Recentemente, três membros veteranos aposentados do PCC expressaram seu apoio a uma iniciativa um tanto ousada que o secretário Wang Yang do PCC em Guangdong já discutiu para implementar em sua província: a divulgação dos bens dos oficiais públicos e membros do Partido.
Os militares aposentados fizeram sua primeira sugestão numa carta enviada ao Partido Central em meados de fevereiro. Porque os líderes do Partido não responderam, os três decidiram tornar sua carta pública em 17 de maio, mediante publicação na internet.

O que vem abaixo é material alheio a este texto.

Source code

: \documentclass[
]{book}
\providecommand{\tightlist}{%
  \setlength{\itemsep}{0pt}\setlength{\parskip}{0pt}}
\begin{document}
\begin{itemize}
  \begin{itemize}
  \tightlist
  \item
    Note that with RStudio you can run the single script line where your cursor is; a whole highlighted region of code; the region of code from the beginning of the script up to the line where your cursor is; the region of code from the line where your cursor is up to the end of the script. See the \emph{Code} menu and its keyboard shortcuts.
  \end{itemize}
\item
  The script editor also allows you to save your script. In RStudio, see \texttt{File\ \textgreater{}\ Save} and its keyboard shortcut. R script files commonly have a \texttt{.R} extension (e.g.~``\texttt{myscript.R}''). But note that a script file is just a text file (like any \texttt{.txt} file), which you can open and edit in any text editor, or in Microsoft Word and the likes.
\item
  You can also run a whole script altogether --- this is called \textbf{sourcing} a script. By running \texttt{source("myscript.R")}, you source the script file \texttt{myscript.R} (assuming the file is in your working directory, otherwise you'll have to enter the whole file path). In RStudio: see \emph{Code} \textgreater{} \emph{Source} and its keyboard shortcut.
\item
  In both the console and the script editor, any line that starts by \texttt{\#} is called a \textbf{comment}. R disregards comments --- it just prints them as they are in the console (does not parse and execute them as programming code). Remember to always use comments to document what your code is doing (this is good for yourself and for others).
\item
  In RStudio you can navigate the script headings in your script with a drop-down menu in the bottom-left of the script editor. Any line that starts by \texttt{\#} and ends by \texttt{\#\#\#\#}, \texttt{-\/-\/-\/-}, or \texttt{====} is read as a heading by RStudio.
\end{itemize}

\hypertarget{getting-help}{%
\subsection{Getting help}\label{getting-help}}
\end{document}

Divulgar os bens atinge a raiz da corrupção financeira que vê oficiais e membros do PCC usarem seus cargos para construir impérios pessoais enquanto enviam fortunas ao exterior no caso de problemas irromperem em casa.

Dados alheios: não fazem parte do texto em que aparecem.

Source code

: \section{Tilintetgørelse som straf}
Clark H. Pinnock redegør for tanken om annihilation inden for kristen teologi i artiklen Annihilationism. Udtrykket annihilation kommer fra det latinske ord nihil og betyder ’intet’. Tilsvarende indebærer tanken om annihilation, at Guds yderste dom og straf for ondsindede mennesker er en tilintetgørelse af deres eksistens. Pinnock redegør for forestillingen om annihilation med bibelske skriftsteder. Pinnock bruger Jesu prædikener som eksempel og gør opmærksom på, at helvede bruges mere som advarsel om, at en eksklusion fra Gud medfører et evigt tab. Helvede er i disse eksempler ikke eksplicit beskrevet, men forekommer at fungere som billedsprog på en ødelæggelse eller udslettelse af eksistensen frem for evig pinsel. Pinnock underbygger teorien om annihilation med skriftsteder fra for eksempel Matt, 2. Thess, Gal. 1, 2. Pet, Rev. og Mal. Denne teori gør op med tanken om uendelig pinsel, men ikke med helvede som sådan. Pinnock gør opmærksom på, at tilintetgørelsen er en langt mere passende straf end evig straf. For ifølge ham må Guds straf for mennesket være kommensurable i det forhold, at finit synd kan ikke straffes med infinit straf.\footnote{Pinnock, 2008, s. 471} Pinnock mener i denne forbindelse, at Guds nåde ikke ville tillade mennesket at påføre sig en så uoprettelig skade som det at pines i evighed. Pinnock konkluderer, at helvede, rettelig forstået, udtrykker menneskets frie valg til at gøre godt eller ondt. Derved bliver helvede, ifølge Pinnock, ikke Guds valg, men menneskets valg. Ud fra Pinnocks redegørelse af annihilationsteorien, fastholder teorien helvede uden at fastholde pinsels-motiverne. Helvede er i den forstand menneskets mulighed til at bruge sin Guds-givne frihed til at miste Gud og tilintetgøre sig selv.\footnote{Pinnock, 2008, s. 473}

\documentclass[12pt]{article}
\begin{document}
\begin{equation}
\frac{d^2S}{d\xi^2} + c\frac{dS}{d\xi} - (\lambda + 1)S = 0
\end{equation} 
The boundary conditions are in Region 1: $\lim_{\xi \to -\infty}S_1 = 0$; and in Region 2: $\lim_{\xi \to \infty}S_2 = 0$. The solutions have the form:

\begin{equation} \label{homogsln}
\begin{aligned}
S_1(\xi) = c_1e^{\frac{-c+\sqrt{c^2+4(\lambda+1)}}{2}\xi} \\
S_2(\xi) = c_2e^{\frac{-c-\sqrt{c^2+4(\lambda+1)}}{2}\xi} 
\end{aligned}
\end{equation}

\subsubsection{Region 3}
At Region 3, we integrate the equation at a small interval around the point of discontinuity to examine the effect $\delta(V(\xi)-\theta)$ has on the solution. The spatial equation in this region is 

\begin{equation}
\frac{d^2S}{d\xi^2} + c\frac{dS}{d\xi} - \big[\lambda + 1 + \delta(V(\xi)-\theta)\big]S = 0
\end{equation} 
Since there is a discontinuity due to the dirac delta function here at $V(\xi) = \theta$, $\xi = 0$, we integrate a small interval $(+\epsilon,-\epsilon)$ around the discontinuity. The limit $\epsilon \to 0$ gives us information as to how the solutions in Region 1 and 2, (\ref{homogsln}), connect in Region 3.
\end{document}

Os militares aposentados insistiram que a divulgação deve ocorrer antes do 18º Congresso do Partido, previsto para ocorrer em outubro. Nessa reunião, sete dos nove membros do Comitê Permanente do Politburo, o pequeno grupo de nove membros que governa o PCC e muitos dos outros 350 ou mais membros do Comitê Central serão substituídos.
Reformistas veteranos pedem transparência
Os três veteranos, Ma Xiaoli, Ren Xiaobin e Cui Wunian, são conhecidos como reformistas liberais. Dois deles foram expulsos na sequência do Massacre da Praça da Paz Celestial (Tiananmen). Todos ocuparam altos cargos no PCC, com Ma tendo sido secretário do PCC na província de Shaanxi.
A carta sugere que os candidatos à liderança devem divulgar seus dados pessoais e os bens de família para entidades diversas do Partido, incluindo a Comissão Central de Inspeção Disciplinar (CCID).
Junto com a carta exigindo transparência, os veteranos publicaram um comentário sobre o escândalo que virou o Partido de cabeça para baixo: A tentativa de deserção do ex-chefe de polícia de Chongqing, Wang Lijun; a queda subsequente do ex-secretário do Partido em Chongqing, Bo Xilai; e a posterior investigação do czar da segurança doméstica chinesa Zhou Yongkang.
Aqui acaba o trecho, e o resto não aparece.